Tin(II) stearate
- Names: Other names Stannous octadecanoate, tin distearate

Identifiers
- CAS Number: 6994-59-8;
- 3D model (JSmol): Interactive image;
- ChemSpider: 2016467;
- ECHA InfoCard: 100.027.515
- EC Number: 231-570-0;
- PubChem CID: 2734723;
- CompTox Dashboard (EPA): DTXSID60220222 ;

Properties
- Chemical formula: C _{18}H _{36}SnO _{2}
- Molar mass: 403.2
- Appearance: colorless (white) crystals
- Density: 1.05 g/cm^{3}
- Melting point: 90 °C (194 °F; 363 K)
- Solubility in water: insoluble

= Tin(II) stearate =

Tin(II) stearate is a metal-organic compound with the chemical formula C_{18}H_{36}SnO_{2}. The compound is classified as a metallic soap, i.e. a metal derivative of a fatty acid (stearic acid).

==Physical properties==
Tin(II) stearate forms colorless (white) crystals.

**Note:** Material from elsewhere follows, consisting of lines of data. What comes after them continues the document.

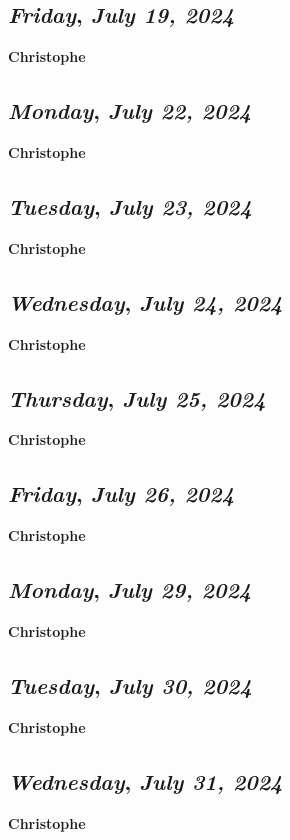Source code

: \def\day{\textit{July 19, 2024}}
\def\weekday{\textit{Friday}}
\subsection*{\weekday, \day}
\textbf {Christophe}


\def\day{\textit{July 22, 2024}}
\def\weekday{\textit{Monday}}
\subsection*{\weekday, \day}
\textbf {Christophe}

\def\day{\textit{July 23, 2024}}
\def\weekday{\textit{Tuesday}}
\subsection*{\weekday, \day}
\textbf {Christophe}

\def\day{\textit{July 24, 2024}}
\def\weekday{\textit{Wednesday}}
\subsection*{\weekday, \day}
\textbf {Christophe}

\def\day{\textit{July 25, 2024}}
\def\weekday{\textit{Thursday}}
\subsection*{\weekday, \day}
\textbf {Christophe}

\def\day{\textit{July 26, 2024}}
\def\weekday{\textit{Friday}}
\subsection*{\weekday, \day}
\textbf {Christophe}



\def\day{\textit{July 29, 2024}}
\def\weekday{\textit{Monday}}
\subsection*{\weekday, \day}
\textbf {Christophe}

\def\day{\textit{July 30, 2024}}
\def\weekday{\textit{Tuesday}}
\subsection*{\weekday, \day}
\textbf {Christophe}

\def\day{\textit{July 31, 2024}}
\def\weekday{\textit{Wednesday}}
\subsection*{\weekday, \day}
\textbf {Christophe}
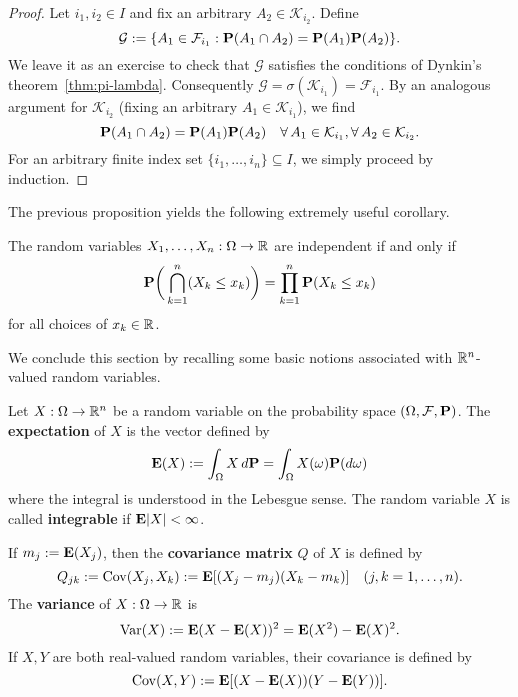 \begin{proof}
    Let $i_1,i_2\in I$ and fix an arbitrary $A_2\in\mathcal{K}_{i_2}$. Define
    \begin{equation*}
        \mathcal{G}:=\{A_1\in\mathcal{F}_{i_1} : \mathbf{P}(A_1\cap A_2)=\mathbf{P}(A_1)\mathbf{P}(A_2)\}.
    \end{equation*}
    We leave it as an exercise to check that $\mathcal{G}$ satisfies the conditions of Dynkin's theorem~\eqref{thm:pi-lambda}. Consequently $\mathcal{G}=\sigma(\mathcal{K}_{i_1})=\mathcal{F}_{i_1}$. By an analogous argument for $\mathcal{K}_{i_2}$ (fixing an arbitrary $A_1\in\mathcal{K}_{i_1}$), we find
    \begin{equation*}
        \mathbf{P}(A_1\cap A_2) = \mathbf{P}(A_1)\mathbf{P}(A_2) \quad\forall\, A_1\in\mathcal{K}_{i_1}, \forall\, A_2\in\mathcal{K}_{i_2}.
    \end{equation*}
    For an arbitrary finite index set $\{i_1,\ldots,i_n\}\subseteq I$, we simply proceed by induction.
\end{proof}

The previous proposition yields the following extremely useful corollary.
\begin{proposition}
    The random variables $X_1,\ldots, X_n:\Omega\to\mathbb{R}$ are independent if and only if
    \begin{equation}
        \mathbf{P}\bigg(\bigcap_{k=1}^n (X_k\le x_k)\bigg) = \prod_{k=1}^n \mathbf{P}(X_k\le x_k)
    \end{equation}
    for all choices of $x_k\in\mathbb{R}$.
\end{proposition}

We conclude this section by recalling some basic notions associated with $\mathbb{R}^n$-valued random variables.
\begin{definition}
    Let $X:\Omega\to\mathbb{R}^n$ be a random variable on the probability space $(\Omega,\mathcal{F},\mathbf{P})$. The \textbf{expectation} of $X$ is the vector defined by
    \begin{equation*}
        \mathbf{E}(X) := \int_\Omega X\,d\mathbf{P} = \int_\Omega X(\omega)\mathbf{P}(d\omega)
    \end{equation*}
    where the integral is understood in the Lebesgue sense. The random variable $X$ is called \textbf{integrable} if $\mathbf{E}|X|<\infty$.

    If $m_j := \mathbf{E}(X_j)$, then the \textbf{covariance matrix} $Q$ of $X$ is defined by
    \begin{equation*}
        Q_{jk} := \operatorname{Cov}(X_j,X_k) := \mathbf{E}[(X_j-m_j)(X_k-m_k)] \quad (j,k=1,\ldots, n).
    \end{equation*}
    The \textbf{variance} of $X:\Omega\to\mathbb{R}$ is
    \begin{equation*}
        \mathrm{Var}(X) := \mathbf{E}(X-\mathbf{E}(X))^2 = \mathbf{E}(X^2)-\mathbf{E}(X)^2.
    \end{equation*}
    If $X, Y$ are both real-valued random variables, their covariance is defined by
    \begin{equation*}
        \operatorname{Cov}(X,Y) := \mathbf{E}[(X-\mathbf{E}(X))(Y-\mathbf{E}(Y))].
    \end{equation*}
\end{definition}

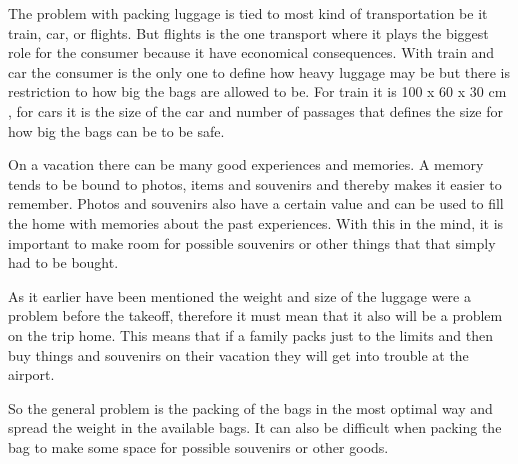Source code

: The problem with packing luggage is tied to most kind of transportation be it train, car, or flights. But flights is the one transport where it plays the biggest role for the consumer because it have economical consequences. With train and car the consumer is the only one to define how heavy luggage may be but there is restriction to how big the bags are allowed to be. For train it is 100 x 60 x 30 cm \citep{rulestrain}, for cars it is the size of the car and number of passages that defines the size for how big the bags can be to be safe.

On a vacation there can be many good experiences and memories. A memory tends to be bound to photos, items and souvenirs and thereby makes it easier to remember. Photos and souvenirs also have a certain value and can be used to fill the home with memories about the past experiences.
With this in the mind, it is important to make room for possible souvenirs or other things that that simply had to be bought.

As it earlier have been mentioned the weight and size of the luggage were a problem before the takeoff, therefore it must mean that it also will be a problem on the trip home.
This means that if a family packs just to the limits and then buy things and souvenirs on their vacation they will get into trouble at the airport.

So the general problem is the packing of the bags in the most optimal way and spread the weight in the available bags. It can also be difficult when packing the bag to make some space for possible souvenirs or other goods.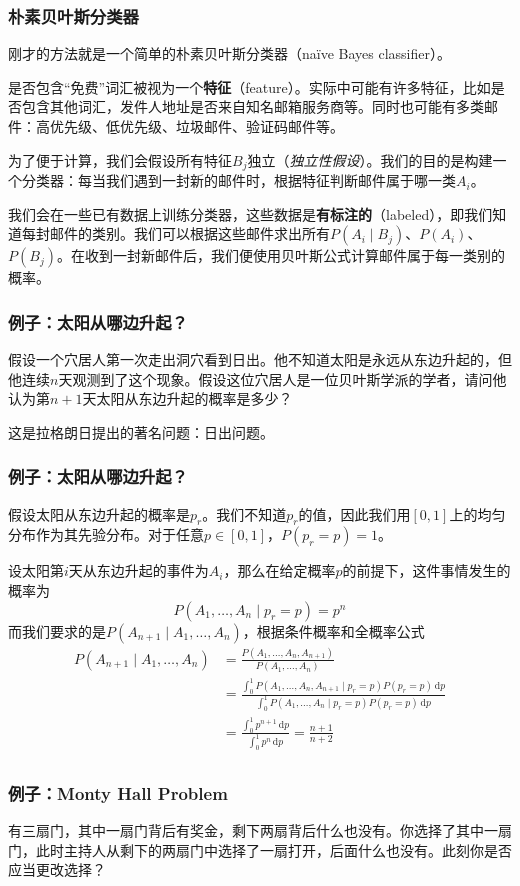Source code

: \documentclass[9pt,dvipsnames]{beamer}
\renewcommand{\d}{\,\mathrm{d}}
\begin{document}
\begin{frame}
	\frametitle{朴素贝叶斯分类器}
	刚才的方法就是一个简单的朴素贝叶斯分类器（na\"ive Bayes classifier）。

	是否包含``免费''词汇被视为一个\textbf{特征}（feature）。实际中可能有许多特征，比如是否包含其他词汇，发件人地址是否来自知名邮箱服务商等。同时也可能有多类邮件：高优先级、低优先级、垃圾邮件、验证码邮件等。

	为了便于计算，我们会假设所有特征$B_j$独立（\textit{独立性假设}）。我们的目的是构建一个分类器：每当我们遇到一封新的邮件时，根据特征判断邮件属于哪一类$A_i$。

	我们会在一些已有数据上训练分类器，这些数据是\textbf{有标注的}（labeled），即我们知道每封邮件的类别。我们可以根据这些邮件求出所有$P(A_i\mid B_j)$、$P(A_i)$、$P(B_j)$。在收到一封新邮件后，我们便使用贝叶斯公式计算邮件属于每一类别的概率。
\end{frame}
\begin{frame}
	\frametitle{例子：太阳从哪边升起？}
	假设一个穴居人第一次走出洞穴看到日出。他不知道太阳是永远从东边升起的，但他连续$n$天观测到了这个现象。假设这位穴居人是一位贝叶斯学派的学者，请问他认为第$n+1$天太阳从东边升起的概率是多少？
	\vspace{1em}

	这是拉格朗日提出的著名问题：日出问题。
\end{frame}
\begin{frame}
	\frametitle{例子：太阳从哪边升起？}
	假设太阳从东边升起的概率是$p_r$。我们不知道$p_r$的值，因此我们用$[0,1]$上的均匀分布作为其先验分布。对于任意$p\in [0, 1]$，$P(p_r=p)=1$。\pause

	设太阳第$i$天从东边升起的事件为$A_i$，那么在给定概率$p$的前提下，这件事情发生的概率为
	\[ P(A_1,\ldots,A_n\mid p_r=p) = p^n \]
	而我们要求的是$P(A_{n+1}\mid A_1,\ldots,A_n)$，根据条件概率和全概率公式
	\begin{align*}
		P(A_{n+1}\mid A_1,\ldots,A_n) & = \frac{P(A_1,\ldots,A_n,A_{n+1})}{P(A_1,\ldots,A_n)} \\
		 & = \frac{\int_0^1 P(A_1,\ldots,A_n,A_{n+1}\mid p_r=p)P(p_r=p) \d p}{\int_0^1 P(A_1,\ldots,A_n\mid p_r=p)P(p_r=p) \d p} \\
		 & = \frac{\int_0^1 p^{n+1}\d p}{\int_0^1 p^n\d p} = \frac{n+1}{n+2} \\
	\end{align*}
\end{frame}
\begin{frame}
	\frametitle{例子：Monty Hall Problem}
	有三扇门，其中一扇门背后有奖金，剩下两扇背后什么也没有。你选择了其中一扇门，此时主持人从剩下的两扇门中选择了一扇打开，后面什么也没有。此刻你是否应当更改选择？
\end{frame}
\end{document}

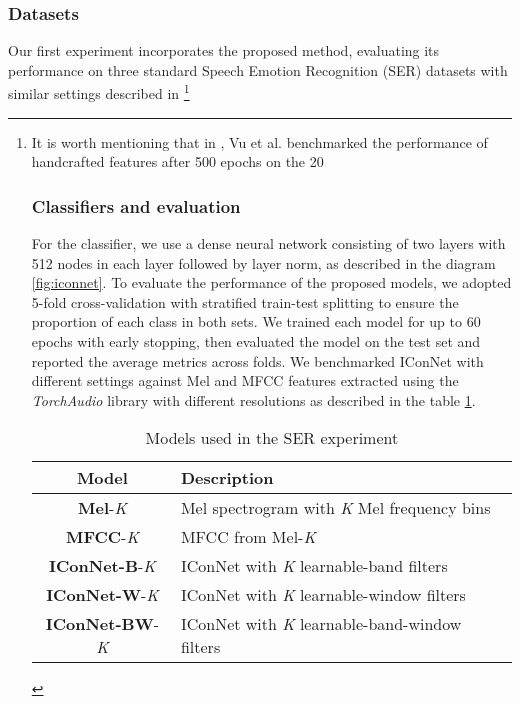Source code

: \subsubsection{Datasets}
Our first experiment incorporates the proposed method, evaluating its performance on three standard Speech Emotion Recognition (SER) datasets with similar settings described in \cite{vu2022muser} \footnote{It is worth mentioning that in \cite{vu2022muser}, Vu et al. benchmarked the performance of handcrafted features after 500 epochs on the 20\
\subsubsection{Classifiers and evaluation}
For the classifier, we use a dense neural network consisting of two layers with 512 nodes in each layer followed by layer norm, as described in the diagram \ref{fig:iconnet}. To evaluate the performance of the proposed models, we adopted 5-fold cross-validation with stratified train-test splitting to ensure the proportion of each class in both sets. We trained each model for up to 60 epochs with early stopping, then evaluated the model on the test set and reported the average metrics across folds. We benchmarked IConNet with different settings against Mel and MFCC features extracted using the \textit{TorchAudio} library \cite{yang2021torchaudio} with different resolutions as described in the table \ref{table:ser_models}. 

\begin{table}[!ht]
    \centering
	\caption[SER models]{Models used in the SER experiment}
    \label{table:ser_models}
    \begin{tabular}{cl}
        \toprule
        \textbf{Model} & \textbf{Description} \\
        \midrule
        \textbf{Mel}-\textit{K} & Mel spectrogram with \textit{K} Mel frequency bins \\
        \textbf{MFCC}-\textit{K} & MFCC from Mel-\textit{K} \\
        \midrule
        \textbf{IConNet-B}-\textit{K} & IConNet with \textit{K} learnable-band filters\\
        \textbf{IConNet-W}-\textit{K} & IConNet with \textit{K} learnable-window filters\\
        \textbf{IConNet-BW}-\textit{K} & IConNet with \textit{K} learnable-band-window filters\\
        \bottomrule
    \end{tabular}
\end{table}

}
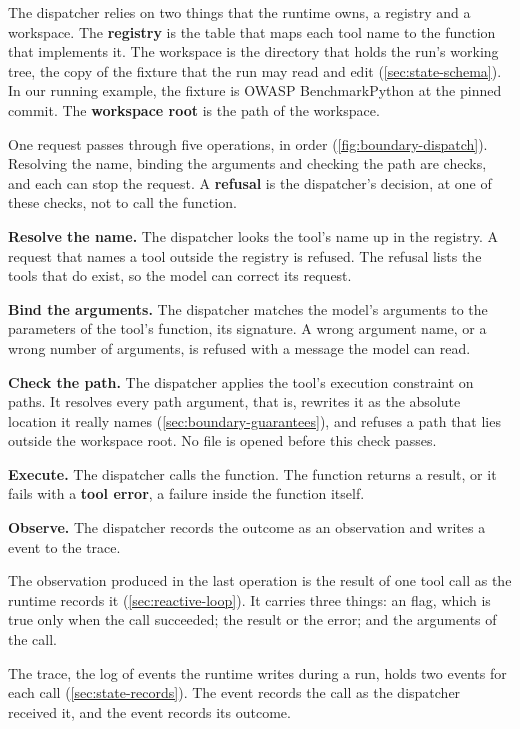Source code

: The dispatcher relies on two things that the runtime owns, a registry and a workspace. The
\textbf{registry} is the table that maps each tool name to the function that implements it. The
workspace is the directory that holds the run's working tree, the copy of the fixture that the run
may read and edit (\cref{sec:state-schema}). In our running example, the fixture is OWASP
BenchmarkPython at the pinned commit. The \textbf{workspace root} is the path of the workspace.

One request passes through five operations, in order (\cref{fig:boundary-dispatch}). Resolving the
name, binding the arguments and checking the path are checks, and each can stop the request. A
\textbf{refusal} is the dispatcher's decision, at one of these checks, not to call the function.
\bi
\item \textbf{Resolve the name.} The dispatcher looks the tool's name up in the registry. A request
that names a tool outside the registry is refused. The refusal lists the tools that do exist, so the
model can correct its request.
\item \textbf{Bind the arguments.} The dispatcher matches the model's arguments to the parameters of
the tool's function, its signature. A wrong argument name, or a wrong number of arguments, is refused
with a message the model can read.
\item \textbf{Check the path.} The dispatcher applies the tool's execution constraint on paths. It
resolves every path argument, that is, rewrites it as the absolute location it really names
(\cref{sec:boundary-guarantees}), and refuses a path that lies outside the workspace root. No file is
opened before this check passes.
\item \textbf{Execute.} The dispatcher calls the function. The function returns a result, or it fails
with a \textbf{tool error}, a failure inside the function itself.
\item \textbf{Observe.} The dispatcher records the outcome as an observation and writes a
 event to the trace.
\ei

The observation produced in the last operation is the result of one tool call as the runtime records
it (\cref{sec:reactive-loop}). It carries three things: an  flag, which is true only when the
call succeeded; the result or the error; and the arguments of the call.

The trace, the log of events the runtime writes during a run, holds two events for each call
(\cref{sec:state-records}). The  event records the call as the dispatcher received
it, and the  event records its outcome.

The compound is insoluble in water.

==Chemical properties==
Tin(II) stearate reacts with sodium hydroxide solution or hydrochloric acid to form the tin(II) chloride or tin(II) chloride hydroxide.

==Uses==
The compound is used in the pharmaceuticals and cosmetics industries as a thickener, film-forming polymer, and release agent.